Any condition that leads to pressure on the spinal cord, or on spinal nerve roots, can give rise to symptoms in the region supplied by nerves. In such cases it is important to be able to localize the particular spinal segments, or roots, involved. For this purpose it is necessary to know which areas of skin, (and which muscles) are innervated through each segment.
Areas of skin supplied by individual spinal nerves are called dermatomes. To understand the arrangement of dermatomes it is necessary to know some facts about the development of the limbs.
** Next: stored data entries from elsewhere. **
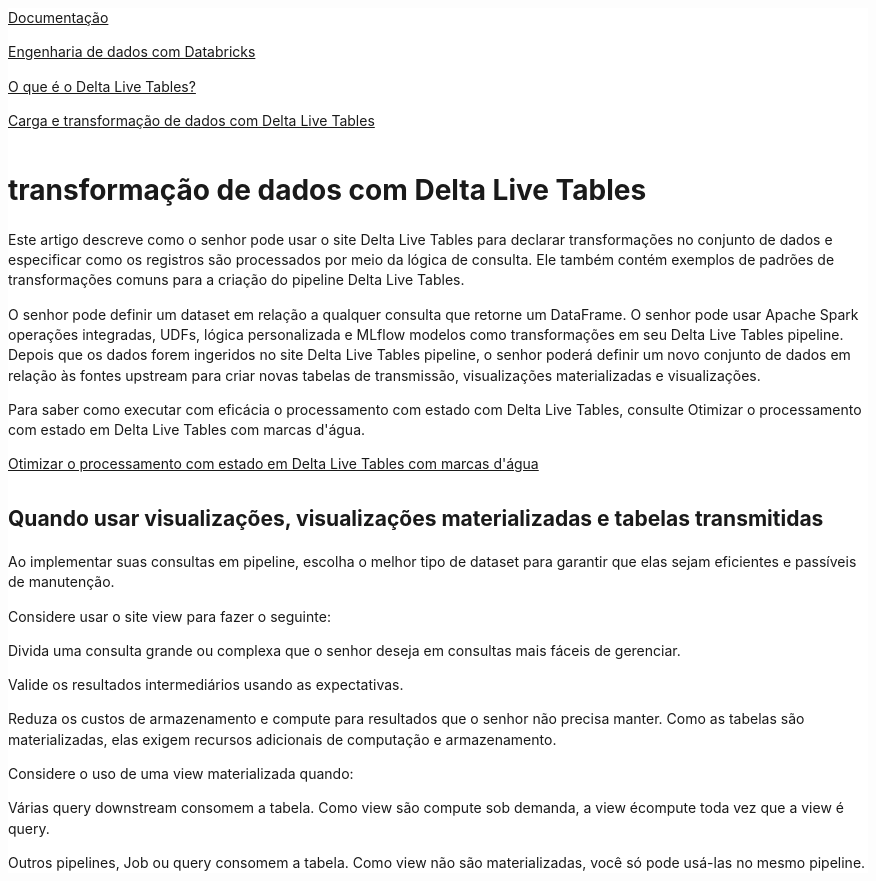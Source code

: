 [Documentação](https://docs.databricks.com/pt/delta-live-tables/transform.html/../index.html)

[Engenharia de dados com Databricks](https://docs.databricks.com/pt/delta-live-tables/transform.html/../data-engineering.html)

[O que é o Delta Live Tables?](https://docs.databricks.com/pt/delta-live-tables/transform.html/index.html)

[Carga e transformação de dados com Delta Live Tables](https://docs.databricks.com/pt/delta-live-tables/transform.html/load-and-transform.html)

# transformação de dados com Delta Live Tables

[](https://docs.databricks.com/pt/delta-live-tables/transform.html/#transform-data-with-delta-live-tables)

Este artigo descreve como o senhor pode usar o site Delta Live Tables para declarar transformações no conjunto de dados e especificar como os registros são processados por meio da lógica de consulta. Ele também contém exemplos de padrões de transformações comuns para a criação do pipeline Delta Live Tables.

O senhor pode definir um dataset em relação a qualquer consulta que retorne um DataFrame. O senhor pode usar Apache Spark operações integradas, UDFs, lógica personalizada e MLflow modelos como transformações em seu Delta Live Tables pipeline. Depois que os dados forem ingeridos no site Delta Live Tables pipeline, o senhor poderá definir um novo conjunto de dados em relação às fontes upstream para criar novas tabelas de transmissão, visualizações materializadas e visualizações.

Para saber como executar com eficácia o processamento com estado com Delta Live Tables, consulte Otimizar o processamento com estado em Delta Live Tables com marcas d'água.

[Otimizar o processamento com estado em Delta Live Tables com marcas d'água](https://docs.databricks.com/pt/delta-live-tables/transform.html/stateful-processing.html)

## Quando usar visualizações, visualizações materializadas e tabelas transmitidas

[](https://docs.databricks.com/pt/delta-live-tables/transform.html/#when-to-use-views-materialized-views-and-streaming-tables)

Ao implementar suas consultas em pipeline, escolha o melhor tipo de dataset para garantir que elas sejam eficientes e passíveis de manutenção.

Considere usar o site view para fazer o seguinte:

Divida uma consulta grande ou complexa que o senhor deseja em consultas mais fáceis de gerenciar.

Valide os resultados intermediários usando as expectativas.

Reduza os custos de armazenamento e compute para resultados que o senhor não precisa manter. Como as tabelas são materializadas, elas exigem recursos adicionais de computação e armazenamento.

Considere o uso de uma view materializada quando:

Várias query downstream consomem a tabela. Como view são compute sob demanda, a view écompute toda vez que a view é query.

Outros pipelines, Job ou query consomem a tabela. Como view não são materializadas, você só pode usá-las no mesmo pipeline.
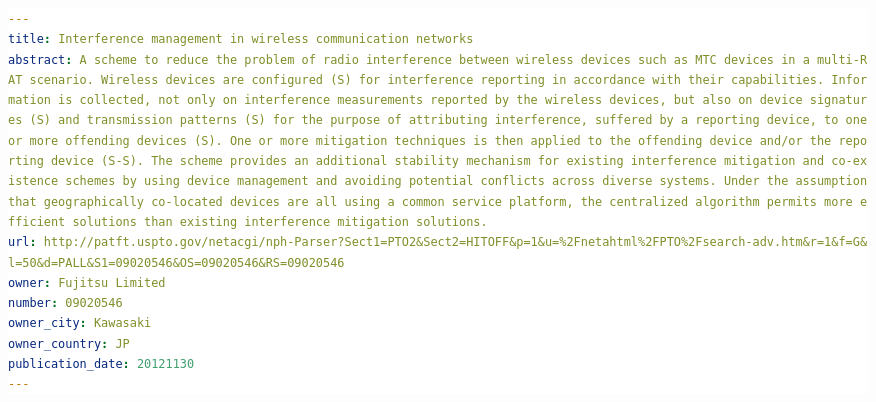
 ```yaml
---
title: Interference management in wireless communication networks
abstract: A scheme to reduce the problem of radio interference between wireless devices such as MTC devices in a multi-RAT scenario. Wireless devices are configured (S) for interference reporting in accordance with their capabilities. Information is collected, not only on interference measurements reported by the wireless devices, but also on device signatures (S) and transmission patterns (S) for the purpose of attributing interference, suffered by a reporting device, to one or more offending devices (S). One or more mitigation techniques is then applied to the offending device and/or the reporting device (S-S). The scheme provides an additional stability mechanism for existing interference mitigation and co-existence schemes by using device management and avoiding potential conflicts across diverse systems. Under the assumption that geographically co-located devices are all using a common service platform, the centralized algorithm permits more efficient solutions than existing interference mitigation solutions.
url: http://patft.uspto.gov/netacgi/nph-Parser?Sect1=PTO2&Sect2=HITOFF&p=1&u=%2Fnetahtml%2FPTO%2Fsearch-adv.htm&r=1&f=G&l=50&d=PALL&S1=09020546&OS=09020546&RS=09020546
owner: Fujitsu Limited
number: 09020546
owner_city: Kawasaki
owner_country: JP
publication_date: 20121130
---
```

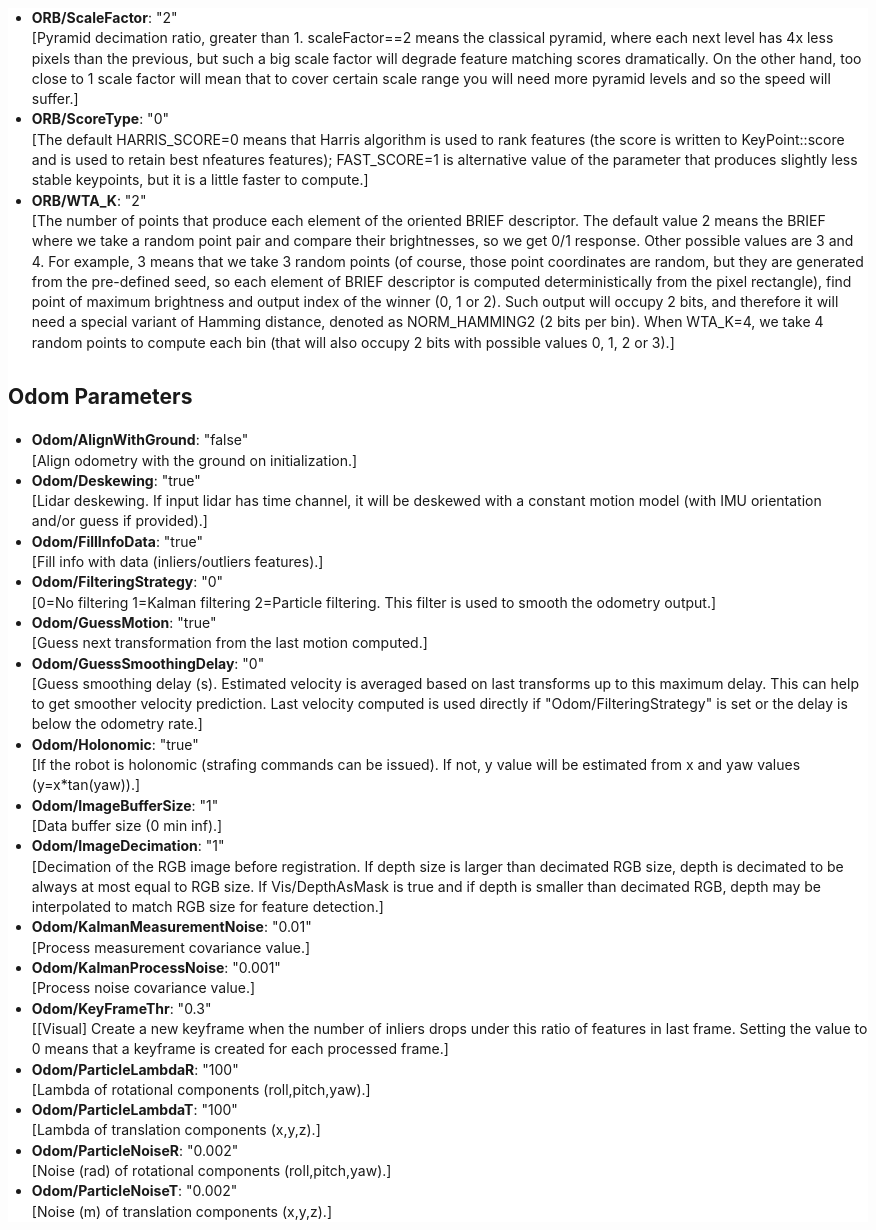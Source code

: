 - **ORB/ScaleFactor**: "2"  
  [Pyramid decimation ratio, greater than 1. scaleFactor==2 means the classical pyramid, where each next level has 4x less pixels than the previous, but such a big scale factor will degrade feature matching scores dramatically. On the other hand, too close to 1 scale factor will mean that to cover certain scale range you will need more pyramid levels and so the speed will suffer.]
- **ORB/ScoreType**: "0"  
  [The default HARRIS_SCORE=0 means that Harris algorithm is used to rank features (the score is written to KeyPoint::score and is used to retain best nfeatures features); FAST_SCORE=1 is alternative value of the parameter that produces slightly less stable keypoints, but it is a little faster to compute.]
- **ORB/WTA_K**: "2"  
  [The number of points that produce each element of the oriented BRIEF descriptor. The default value 2 means the BRIEF where we take a random point pair and compare their brightnesses, so we get 0/1 response. Other possible values are 3 and 4. For example, 3 means that we take 3 random points (of course, those point coordinates are random, but they are generated from the pre-defined seed, so each element of BRIEF descriptor is computed deterministically from the pixel rectangle), find point of maximum brightness and output index of the winner (0, 1 or 2). Such output will occupy 2 bits, and therefore it will need a special variant of Hamming distance, denoted as NORM_HAMMING2 (2 bits per bin). When WTA_K=4, we take 4 random points to compute each bin (that will also occupy 2 bits with possible values 0, 1, 2 or 3).]

## Odom Parameters

- **Odom/AlignWithGround**: "false"  
  [Align odometry with the ground on initialization.]
- **Odom/Deskewing**: "true"  
  [Lidar deskewing. If input lidar has time channel, it will be deskewed with a constant motion model (with IMU orientation and/or guess if provided).]
- **Odom/FillInfoData**: "true"  
  [Fill info with data (inliers/outliers features).]
- **Odom/FilteringStrategy**: "0"  
  [0=No filtering 1=Kalman filtering 2=Particle filtering. This filter is used to smooth the odometry output.]
- **Odom/GuessMotion**: "true"  
  [Guess next transformation from the last motion computed.]
- **Odom/GuessSmoothingDelay**: "0"  
  [Guess smoothing delay (s). Estimated velocity is averaged based on last transforms up to this maximum delay. This can help to get smoother velocity prediction. Last velocity computed is used directly if "Odom/FilteringStrategy" is set or the delay is below the odometry rate.]
- **Odom/Holonomic**: "true"  
  [If the robot is holonomic (strafing commands can be issued). If not, y value will be estimated from x and yaw values (y=x*tan(yaw)).]
- **Odom/ImageBufferSize**: "1"  
  [Data buffer size (0 min inf).]
- **Odom/ImageDecimation**: "1"  
  [Decimation of the RGB image before registration. If depth size is larger than decimated RGB size, depth is decimated to be always at most equal to RGB size. If Vis/DepthAsMask is true and if depth is smaller than decimated RGB, depth may be interpolated to match RGB size for feature detection.]
- **Odom/KalmanMeasurementNoise**: "0.01"  
  [Process measurement covariance value.]
- **Odom/KalmanProcessNoise**: "0.001"  
  [Process noise covariance value.]
- **Odom/KeyFrameThr**: "0.3"  
  [[Visual] Create a new keyframe when the number of inliers drops under this ratio of features in last frame. Setting the value to 0 means that a keyframe is created for each processed frame.]
- **Odom/ParticleLambdaR**: "100"  
  [Lambda of rotational components (roll,pitch,yaw).]
- **Odom/ParticleLambdaT**: "100"  
  [Lambda of translation components (x,y,z).]
- **Odom/ParticleNoiseR**: "0.002"  
  [Noise (rad) of rotational components (roll,pitch,yaw).]
- **Odom/ParticleNoiseT**: "0.002"  
  [Noise (m) of translation components (x,y,z).]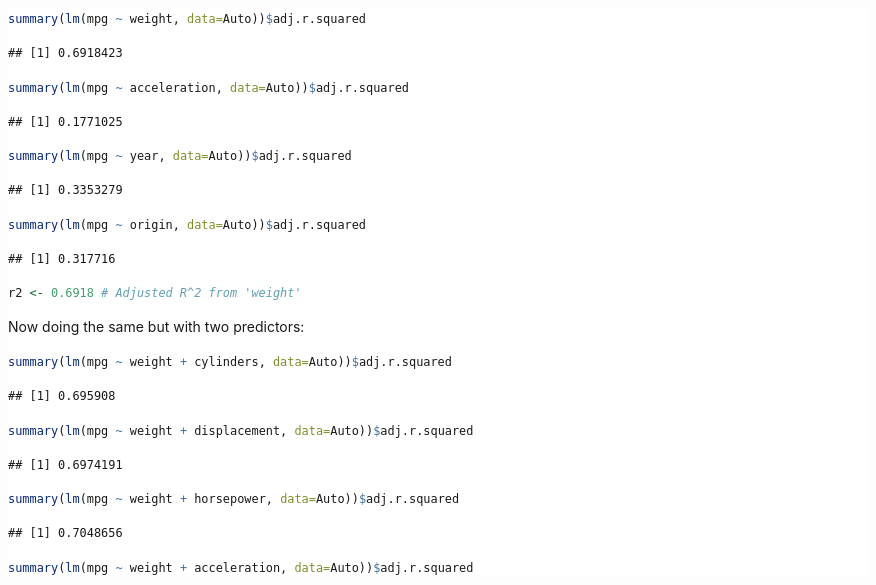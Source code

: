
 ```r
summary(lm(mpg ~ weight, data=Auto))$adj.r.squared
```

```
## [1] 0.6918423
```

```r
summary(lm(mpg ~ acceleration, data=Auto))$adj.r.squared
```

```
## [1] 0.1771025
```

```r
summary(lm(mpg ~ year, data=Auto))$adj.r.squared
```

```
## [1] 0.3353279
```

```r
summary(lm(mpg ~ origin, data=Auto))$adj.r.squared
```

```
## [1] 0.317716
```

```r
r2 <- 0.6918 # Adjusted R^2 from 'weight'
```

Now doing the same but with two predictors:

```r
summary(lm(mpg ~ weight + cylinders, data=Auto))$adj.r.squared
```

```
## [1] 0.695908
```

```r
summary(lm(mpg ~ weight + displacement, data=Auto))$adj.r.squared
```

```
## [1] 0.6974191
```

```r
summary(lm(mpg ~ weight + horsepower, data=Auto))$adj.r.squared
```

```
## [1] 0.7048656
```

```r
summary(lm(mpg ~ weight + acceleration, data=Auto))$adj.r.squared
```
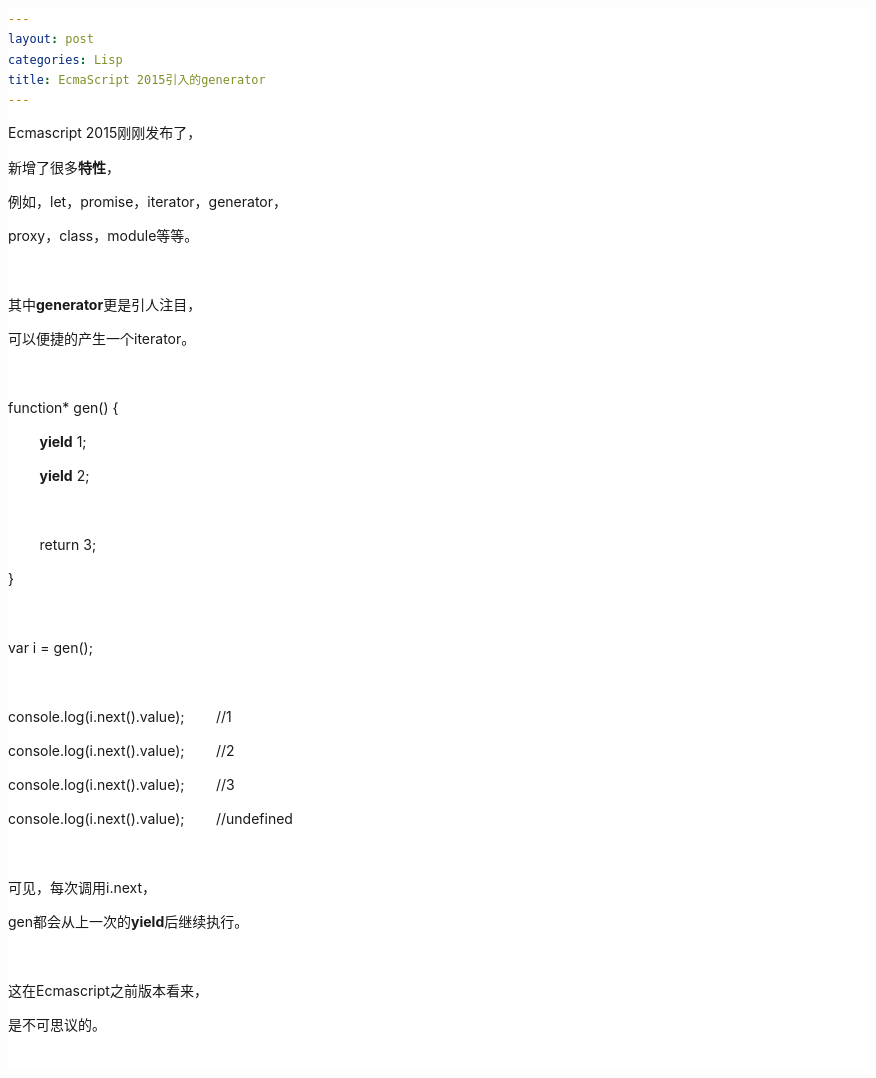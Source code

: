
 ```yaml
---
layout: post
categories: Lisp
title: EcmaScript 2015引入的generator
---
```


Ecmascript 2015刚刚发布了，

新增了很多**特性**，

例如，let，promise，iterator，generator，

proxy，class，module等等。

<br/>

其中**generator**更是引人注目，

可以便捷的产生一个iterator。

<br/>

function* gen() {

&nbsp;&nbsp;&nbsp;&nbsp;&nbsp;&nbsp;&nbsp;&nbsp;**yield** 1;

&nbsp;&nbsp;&nbsp;&nbsp;&nbsp;&nbsp;&nbsp;&nbsp;**yield** 2;

<br/>

&nbsp;&nbsp;&nbsp;&nbsp;&nbsp;&nbsp;&nbsp;&nbsp;return 3;

}

<br/>

var i = gen();

<br/>

console.log(i.next().value);&nbsp;&nbsp;&nbsp;&nbsp;&nbsp;&nbsp;&nbsp;&nbsp;//1

console.log(i.next().value);&nbsp;&nbsp;&nbsp;&nbsp;&nbsp;&nbsp;&nbsp;&nbsp;//2

console.log(i.next().value);&nbsp;&nbsp;&nbsp;&nbsp;&nbsp;&nbsp;&nbsp;&nbsp;//3

console.log(i.next().value);&nbsp;&nbsp;&nbsp;&nbsp;&nbsp;&nbsp;&nbsp;&nbsp;//undefined

<br/>

可见，每次调用i.next，

gen都会从上一次的**yield**后继续执行。

<br/>

这在Ecmascript之前版本看来，

是不可思议的。

<br/>
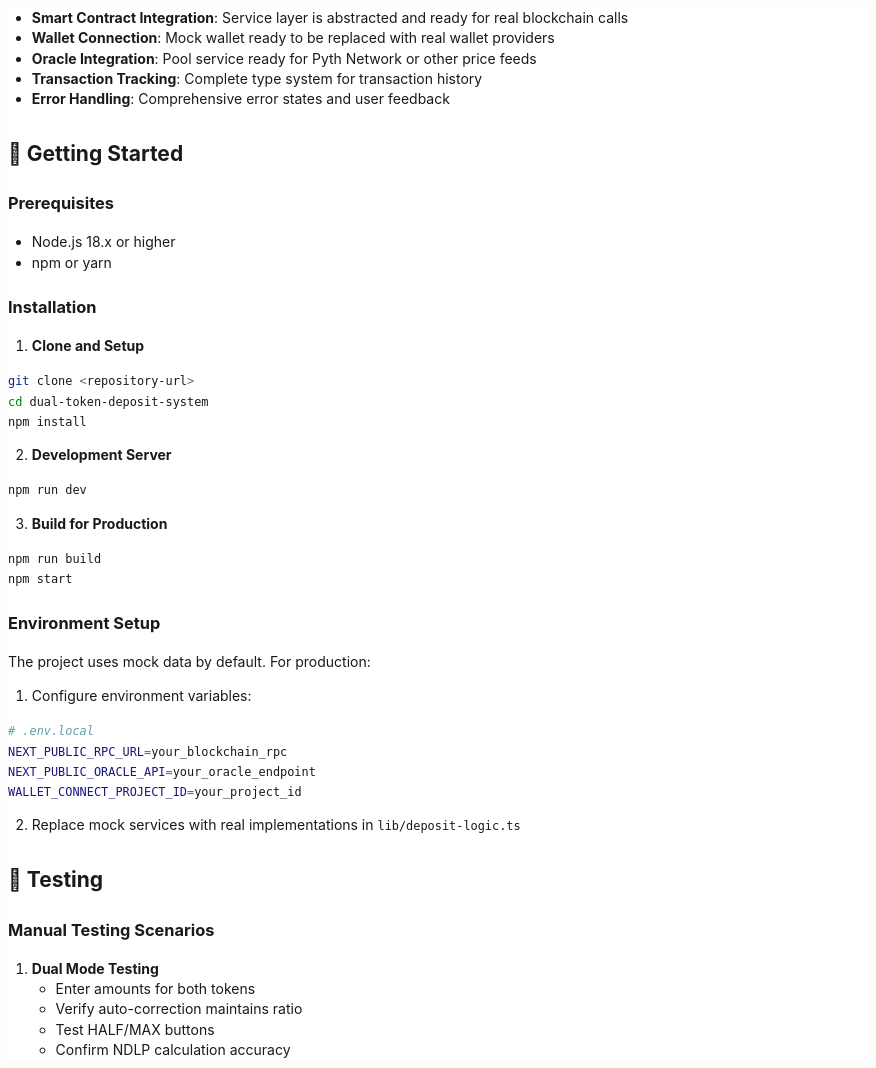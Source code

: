- **Smart Contract Integration**: Service layer is abstracted and ready for real blockchain calls
- **Wallet Connection**: Mock wallet ready to be replaced with real wallet providers
- **Oracle Integration**: Pool service ready for Pyth Network or other price feeds
- **Transaction Tracking**: Complete type system for transaction history
- **Error Handling**: Comprehensive error states and user feedback

## 🚀 Getting Started

### Prerequisites
- Node.js 18.x or higher
- npm or yarn

### Installation

1. **Clone and Setup**
```bash
git clone <repository-url>
cd dual-token-deposit-system
npm install
```

2. **Development Server**
```bash
npm run dev
```

3. **Build for Production**
```bash
npm run build
npm start
```

### Environment Setup
The project uses mock data by default. For production:

1. Configure environment variables:
```bash
# .env.local
NEXT_PUBLIC_RPC_URL=your_blockchain_rpc
NEXT_PUBLIC_ORACLE_API=your_oracle_endpoint
WALLET_CONNECT_PROJECT_ID=your_project_id
```

2. Replace mock services with real implementations in `lib/deposit-logic.ts`

## 🧪 Testing

### Manual Testing Scenarios

1. **Dual Mode Testing**
   - Enter amounts for both tokens
   - Verify auto-correction maintains ratio
   - Test HALF/MAX buttons
   - Confirm NDLP calculation accuracy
The upper and lower limbs are derived from limb buds. These are, paddle-shaped, outgrowths that arise from the side-wall of the embryo. They are at first directed forward and laterally from the body of the embryo (Fig. 2.8). Each bud has a preaxial (or cranial) border and a postaxial border (Fig. 2.9). The thumb and great toe are formed on the preaxial border.
The forelimb bud is derived from the part of the body wall belonging to segments C4, C5, C6, C7, C8, T1 and T2. It is, therefore, innervated by the corresponding spinal nerves. The hindlimb bud is formed opposite the segments L2, L3, L4, L5, S1 and S2. As the limbs grow skin supplied by these nerves gets “pulled away” into the limbs. This has great effect on the arrangement of dermatomes (Figs. 2.10, 2.11). The dermatomes of the body are shown in Fig. 2.12.
Now note the following facts about dermatomes These are of clinical significance.
a. Spinal nerve C1 does not supply any area of skin.
b. The areas supplied by different spinal nerves overlap in such a way that any given area is supplied by two (or more) nerves. The overlap is less for fibres carrying sensation of touch and more for those carrrying pain and temperature.
c. Because of overlap maps of dermatomes are only approximate.
d. Because of what has been said above (about the development of the limbs) the lateral (preaxial) aspect of the upper limb is supplied (in sequence) by segments C4 to C6 and the medial aspect by segments C8 to T2. The segment C7 supplies an intermediate strip.
e. The layout becomes complex in the lower limb because a twisting of the limb during development.
f. As a rule, the arrangement of dermatomes is simple over the trunk, as successive horizontal strips of skin are supplied by each spinal nerve of the region. However, the arrangement is unusual over the pectoral region. The skin of the upper part of the pectoral region is supplied by spinal segments C3 and C4 (upto the level of the sternal angle). Below this level we find that in fact the area just below the level of the sternal angle is supplied by segment T2. This is so because nerves C5 to T1 have been pulled away into the upper limb. For the same reason there is no overlap between the areas supplied by C4 and T2.